• [Input data]

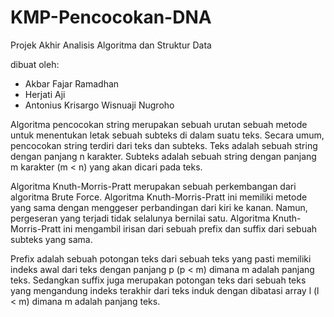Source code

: # KMP-Pencocokan-DNA
Projek Akhir Analisis Algoritma dan Struktur Data

dibuat oleh:
- Akbar Fajar Ramadhan
- Herjati Aji
- Antonius Krisargo Wisnuaji Nugroho

Algoritma pencocokan string merupakan sebuah urutan sebuah metode untuk menentukan letak sebuah subteks di dalam suatu teks. Secara umum, pencocokan string terdiri dari teks dan subteks. Teks adalah sebuah string dengan panjang n karakter. Subteks adalah sebuah string dengan panjang m karakter (m < n) yang akan dicari pada teks.

Algoritma Knuth-Morris-Pratt merupakan sebuah perkembangan dari algoritma Brute Force. Algoritma Knuth-Morris-Pratt ini memiliki metode yang sama dengan menggeser perbandingan dari kiri ke kanan. Namun, pergeseran yang terjadi tidak selalunya bernilai satu.
Algoritma Knuth-Morris-Pratt ini mengambil irisan dari sebuah prefix dan suffix dari sebuah subteks yang sama. 

Prefix adalah sebuah potongan teks dari sebuah teks yang pasti memiliki indeks awal dari teks dengan panjang p (p < m) dimana m adalah panjang teks. Sedangkan suffix juga merupakan potongan teks dari sebuah teks yang mengandung indeks terakhir dari teks induk dengan dibatasi array l (l < m) dimana m adalah panjang teks.
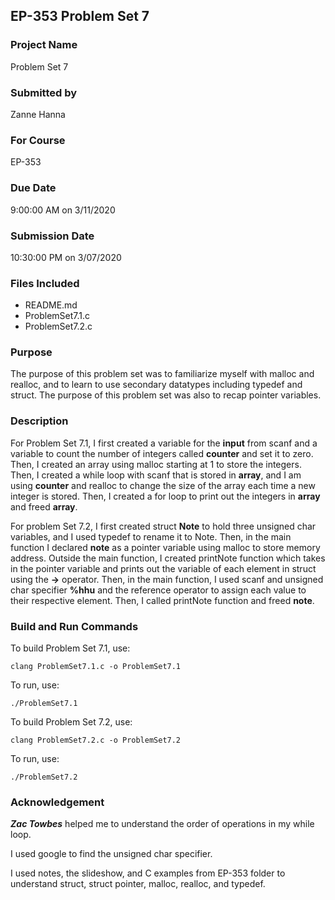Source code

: ## EP-353 Problem Set 7
### Project Name
Problem Set 7

### Submitted by
Zanne Hanna

### For Course
EP-353

### Due Date
9:00:00 AM on 3/11/2020

### Submission Date
10:30:00 PM on 3/07/2020

### Files Included
- README.md
- ProblemSet7.1.c
- ProblemSet7.2.c

### Purpose

The purpose of this problem set was to familiarize myself with malloc and realloc, and to learn to use secondary datatypes including typedef and struct. The purpose of this problem set was also to recap pointer variables. 

### Description

For Problem Set 7.1, I first created a variable for the **input** from scanf and a variable to count the number of integers called **counter** and set it to zero. Then, I created an array using malloc starting at 1 to store the integers. Then, I created a while loop with scanf that is stored in **array**, and I am using **counter** and realloc to change the size of the array each time a new integer is stored. Then, I created a for loop to print out the integers in **array** and freed **array**. 

For problem Set 7.2, I first created struct **Note** to hold three unsigned char variables, and I used typedef to rename it to Note. Then, in the main function I declared **note** as a pointer variable using malloc to store memory address. Outside the main function, I created printNote function which takes in the pointer variable and prints out the variable of each element in struct using the **->** operator. Then, in the main function, I used scanf and unsigned char specifier **%hhu** and the reference operator to assign each value to their respective element. Then, I called printNote function and freed **note**. 

### Build and Run Commands
To build Problem Set 7.1, use:

	clang ProblemSet7.1.c -o ProblemSet7.1

To run, use: 

	./ProblemSet7.1

To build Problem Set 7.2, use:

	clang ProblemSet7.2.c -o ProblemSet7.2

To run, use: 

	./ProblemSet7.2

### Acknowledgement 

***Zac Towbes*** helped me to understand the order of operations in my while loop. 

I used google to find the unsigned char specifier. 

I used notes, the slideshow, and C examples from EP-353 folder to understand struct, struct pointer, malloc, realloc, and typedef. 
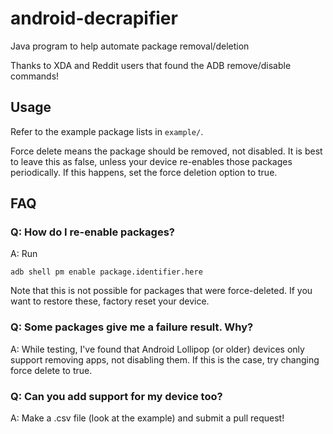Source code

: # android-decrapifier

Java program to help automate package removal/deletion

Thanks to XDA and Reddit users that found the ADB remove/disable commands!

## Usage

Refer to the example package lists in `example/`.

Force delete means the package should be removed, not disabled. It is best to leave this as false, unless your device re-enables those packages periodically. If this happens, set the force deletion option to true.

## FAQ

### Q: How do I re-enable packages?

A: Run

    adb shell pm enable package.identifier.here

Note that this is not possible for packages that were force-deleted. If you want to restore these, factory reset your device.

### Q: Some packages give me a failure result. Why?

A: While testing, I've found that Android Lollipop (or older) devices only support removing apps, not disabling them. If this is the case, try changing force delete to true.

### Q: Can you add support for my device too?

A: Make a .csv file (look at the example) and submit a pull request!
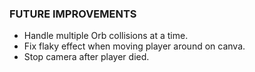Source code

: ### FUTURE IMPROVEMENTS

- Handle multiple Orb collisions at a time.
- Fix flaky effect when moving player around on canva.
- Stop camera after player died.
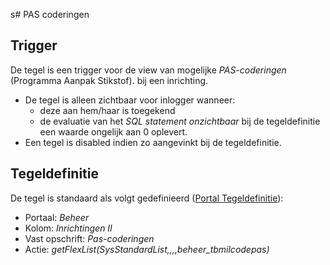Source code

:s# PAS coderingen

## Trigger

De tegel is een trigger voor de view van mogelijke *PAS-coderingen* (Programma Aanpak Stikstof). bij een inrichting.

- De tegel is alleen zichtbaar voor inlogger wanneer:
  - deze aan hem/haar is toegekend
  - de evaluatie van het *SQL statement onzichtbaar* bij de tegeldefinitie een waarde ongelijk aan 0 oplevert.
- Een tegel is disabled indien zo aangevinkt bij de tegeldefinitie.

## Tegeldefinitie

De tegel is standaard als volgt gedefinieerd ([Portal Tegeldefinitie](/instellen_inrichten/portaldefinitie/portal_tegel.md)):

- Portaal: *Beheer*
- Kolom: *Inrichtingen II*
- Vast opschrift: *Pas-coderingen*
- Actie: *getFlexList(SysStandardList,,,,beheer_tbmilcodepas)*
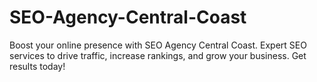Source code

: # SEO-Agency-Central-Coast
Boost your online presence with SEO Agency Central Coast. Expert SEO services to drive traffic, increase rankings, and grow your business. Get results today!
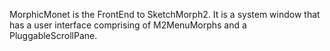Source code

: MorphicMonet is the FrontEnd to SketchMorph2. It is a system window that has a user interface comprising of M2MenuMorphs and a PluggableScrollPane.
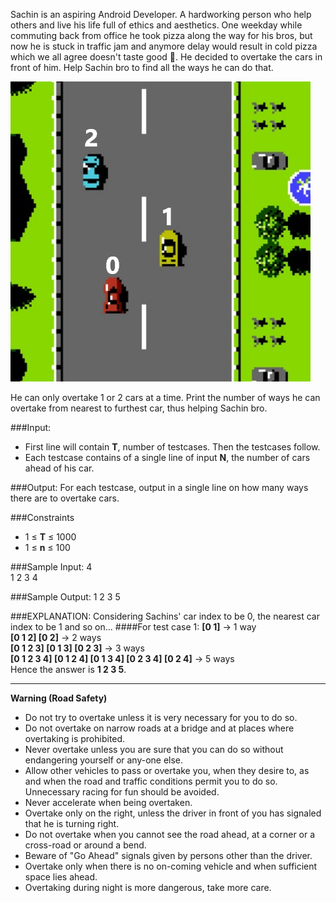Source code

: Sachin is an aspiring Android Developer. A hardworking person who help others and live his life full of ethics and aesthetics. One weekday while commuting back from office he took pizza along the way for his bros, but now he is stuck in traffic jam and anymore delay would result in cold pizza which we all agree doesn't taste good 🤮. He decided to overtake the cars in front of him. Help Sachin bro to find all the ways he can do that. 

![Highway to Hell](https://raw.githubusercontent.com/aniruddha0pandey/Code-Archive/master/Author/Highway_to_Hell/res/highway.png "Highway to Hell")

He can only overtake 1 or 2 cars at a time. Print the number of ways he can overtake from nearest to furthest car, thus helping Sachin bro.


###Input:
- First line will contain **T**, number of testcases. Then the testcases follow. 
- Each testcase contains of a single line of input **N**, the number of cars ahead of his car.


###Output:
For each testcase, output in a single line on how many ways there are to overtake cars.


###Constraints
- 1 ≤ **T** ≤ 1000
- 1 ≤ **n** ≤ 100


###Sample Input:
4  
1 2 3 4


###Sample Output:
1 2 3 5


###EXPLANATION:
Considering Sachins' car index to be 0, the nearest car index to be 1 and so on...
####For test case 1:
**[0 1]** -> 1 way  
**[0 1 2] [0 2]** -> 2 ways  
**[0 1 2 3] [0 1 3] [0 2 3]** -> 3 ways  
**[0 1 2 3 4] [0 1 2 4] [0 1 3 4] [0 2 3 4] [0 2 4]** -> 5 ways  
Hence the answer is **1 2 3 5**.

---------
**Warning (Road Safety)**
- Do not try to overtake unless it is very necessary for you to do so.
- Do not overtake on narrow roads at a bridge and at places where overtaking is prohibited.
- Never overtake unless you are sure that you can do so without endangering yourself or any-one else.
- Allow other vehicles to pass or overtake you, when they desire to, as and when the road and traffic conditions permit you to do so. Unnecessary racing for fun should be avoided.
- Never accelerate when being overtaken.
- Overtake only on the right, unless the driver in front of you has signaled that he is turning right.
- Do not overtake when you cannot see the road ahead, at a corner or a cross-road or around a bend.
- Beware of "Go Ahead" signals given by persons other than the driver.
- Overtake only when there is no on-coming vehicle and when sufficient space lies ahead.
- Overtaking during night is more dangerous, take more care.

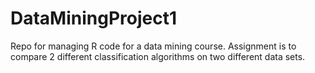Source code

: # DataMiningProject1
Repo for managing R code for a data mining course.  Assignment is to compare 2 different classification algorithms on two different data sets.
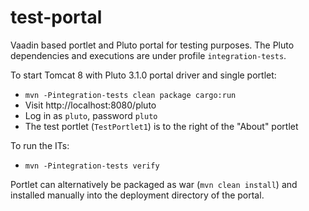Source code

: # test-portal
Vaadin based portlet and Pluto portal for testing purposes. The Pluto 
dependencies and executions are under profile `integration-tests`.

To start Tomcat 8 with Pluto 3.1.0 portal driver and single portlet:
- `mvn -Pintegration-tests clean package cargo:run`
- Visit http://localhost:8080/pluto
- Log in as `pluto`, password `pluto`
- The test portlet (`TestPortlet1`) is to the right of the "About" portlet 

To run the ITs:
- `mvn -Pintegration-tests verify` 

Portlet can alternatively be packaged as war (`mvn clean install`) and installed
manually into the deployment directory of the portal.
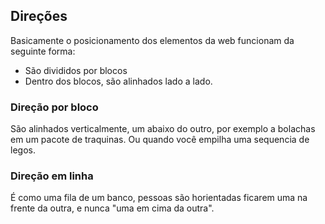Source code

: ## Direções

Basicamente o posicionamento dos elementos da web funcionam da seguinte forma:

- São divididos por blocos
- Dentro dos blocos, são alinhados lado a lado.

### Direção por bloco

São alinhados verticalmente, um abaixo do outro, por exemplo a bolachas em um pacote de traquinas. Ou quando você empilha
uma sequencia de legos.

### Direção em linha

É como uma fila de um banco, pessoas são horientadas ficarem uma na frente da outra, e nunca "uma em cima da outra".
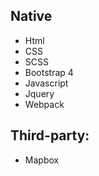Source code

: ## Native
- Html
- CSS
- SCSS
- Bootstrap 4
- Javascript
- Jquery
- Webpack

## Third-party:
- Mapbox
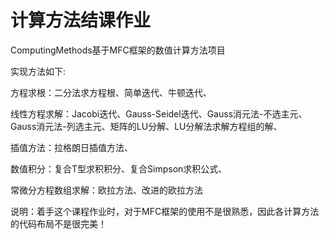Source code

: # 计算方法结课作业

ComputingMethods基于MFC框架的数值计算方法项目


实现方法如下:

  方程求根：二分法求方程根、简单迭代、牛顿迭代、
  
  线性方程求解：Jacobi迭代、Gauss-Seidel迭代、Gauss消元法-不选主元、Gauss消元法-列选主元、矩阵的LU分解、LU分解法求解方程组的解、
  
  插值方法：拉格朗日插值方法、
  
  数值积分：复合T型求积积分、复合Simpson求积公式、
  
  常微分方程数组求解：欧拉方法、改进的欧拉方法
  

说明：着手这个课程作业时，对于MFC框架的使用不是很熟悉，因此各计算方法的代码布局不是很完美！
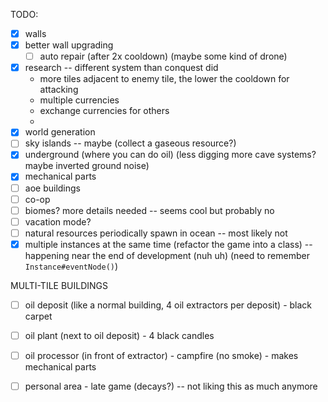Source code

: TODO:
- [x] walls
- [x] better wall upgrading
  - [ ] auto repair (after 2x cooldown) (maybe some kind of drone)
- [x] research -- different system than conquest did 
  - more tiles adjacent to enemy tile, the lower the cooldown for attacking
  - multiple currencies
  - exchange currencies for others
  - 
- [x] world generation
- [ ] sky islands -- maybe (collect a gaseous resource?)
- [x] underground (where you can do oil) (less digging more cave systems? maybe inverted ground noise)
- [x] mechanical parts
- [ ] aoe buildings
- [ ] co-op
- [ ] biomes? more details needed -- seems cool but probably no
- [ ] vacation mode?
- [ ] natural resources periodically spawn in ocean -- most likely not
- [x] multiple instances at the same time (refactor the game into a class) -- happening near the end of development (nuh uh)
  (need to remember `Instance#eventNode()`)

MULTI-TILE BUILDINGS
- [ ] oil deposit (like a normal building, 4 oil extractors per deposit) - black carpet
- [ ] oil plant (next to oil deposit) - 4 black candles 
- [ ] oil processor (in front of extractor) - campfire (no smoke) - makes mechanical parts


- [ ] personal area - late game (decays?) -- not liking this as much anymore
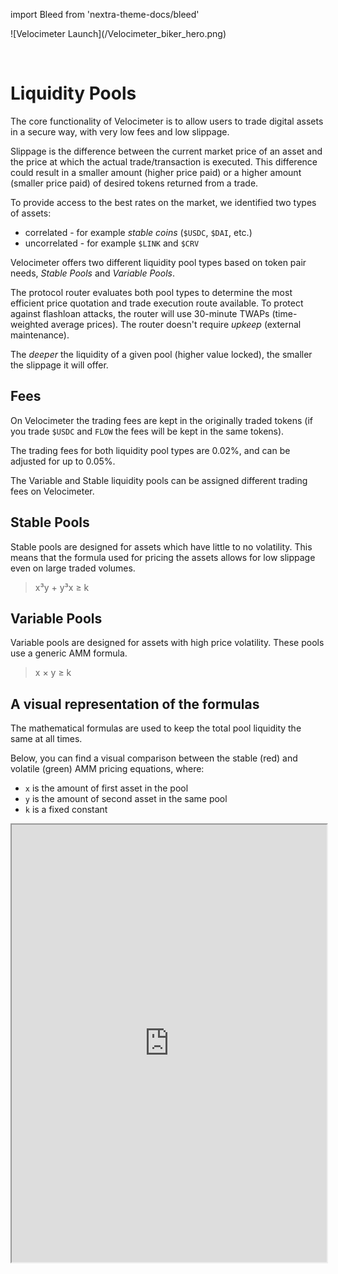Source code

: import Bleed from 'nextra-theme-docs/bleed'

<Bleed>
  ![Velocimeter Launch](/Velocimeter_biker_hero.png)
</Bleed>

&nbsp;

# Liquidity Pools

The core functionality of Velocimeter is to allow users to trade
digital assets in a secure way, with very low fees and low slippage.

Slippage is the difference between the current market price of an asset and the
price at which the actual trade/transaction is executed. This difference could
result in a smaller amount (higher price paid) or a higher amount (smaller
price paid) of desired tokens returned from a trade.

To provide access to the best rates on the market, we identified two types of
assets:
 * correlated - for example _stable coins_ (`$USDC`, `$DAI`, etc.)
 * uncorrelated - for example `$LINK` and `$CRV`

Velocimeter offers two different liquidity pool types based on token pair needs, _Stable
Pools_ and _Variable Pools_.

The protocol router evaluates both pool types to determine the most efficient price quotation
and trade execution route available. To protect against flashloan attacks, the router will use
30-minute TWAPs (time-weighted average prices). The router doesn't require _upkeep_ (external maintenance).

The _deeper_ the liquidity of a given pool (higher value locked), the smaller the slippage it will offer.

## Fees

On Velocimeter the trading fees are kept in the originally traded tokens
(if you trade `$USDC` and `FLOW` the fees will be kept in the same tokens).

The trading fees for both liquidity pool types are 0.02%, and can be adjusted
for up to 0.05%.

The Variable and Stable liquidity pools can be assigned different trading fees
on Velocimeter.

## Stable Pools

Stable pools are designed for assets which have little to no
volatility. This means that the formula used for pricing the assets allows for
low slippage even on large traded volumes.

> x³y + y³x ≥ k


## Variable Pools

Variable pools are designed for assets with high price volatility.
These pools use a generic AMM formula.

> x × y ≥ k

## A visual representation of the formulas

The mathematical formulas are used to keep the total pool liquidity the same at all times.

Below, you can find a visual comparison between the stable (red) and volatile (green) 
AMM pricing equations, where:
 * `x` is the amount of first asset in the pool
 * `y` is the amount of second asset in the same pool
 * `k` is a fixed constant

<Bleed>
  <iframe src="https://www.desmos.com/calculator/yiwx8ev1oh?embed" width="100%" height="700"></iframe>
</Bleed>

• [Work required] The answer is the lines of the material above, from the one containing "For Problem Set 7.1, I" down to the one containing "Java program to", given exactly and without images.

• [Task response]
For Problem Set 7.1, I first created a variable for the **input** from scanf and a variable to count the number of integers called **counter** and set it to zero. Then, I created an array using malloc starting at 1 to store the integers. Then, I created a while loop with scanf that is stored in **array**, and I am using **counter** and realloc to change the size of the array each time a new integer is stored. Then, I created a for loop to print out the integers in **array** and freed **array**. 

For problem Set 7.2, I first created struct **Note** to hold three unsigned char variables, and I used typedef to rename it to Note. Then, in the main function I declared **note** as a pointer variable using malloc to store memory address. Outside the main function, I created printNote function which takes in the pointer variable and prints out the variable of each element in struct using the **->** operator. Then, in the main function, I used scanf and unsigned char specifier **%hhu** and the reference operator to assign each value to their respective element. Then, I called printNote function and freed **note**. 

### Build and Run Commands
To build Problem Set 7.1, use:

	clang ProblemSet7.1.c -o ProblemSet7.1

To run, use: 

	./ProblemSet7.1

To build Problem Set 7.2, use:

	clang ProblemSet7.2.c -o ProblemSet7.2

To run, use: 

	./ProblemSet7.2

### Acknowledgement 

***Zac Towbes*** helped me to understand the order of operations in my while loop. 

I used google to find the unsigned char specifier. 

I used notes, the slideshow, and C examples from EP-353 folder to understand struct, struct pointer, malloc, realloc, and typedef. 
Source code

: # android-decrapifier

Java program to help automate package removal/deletion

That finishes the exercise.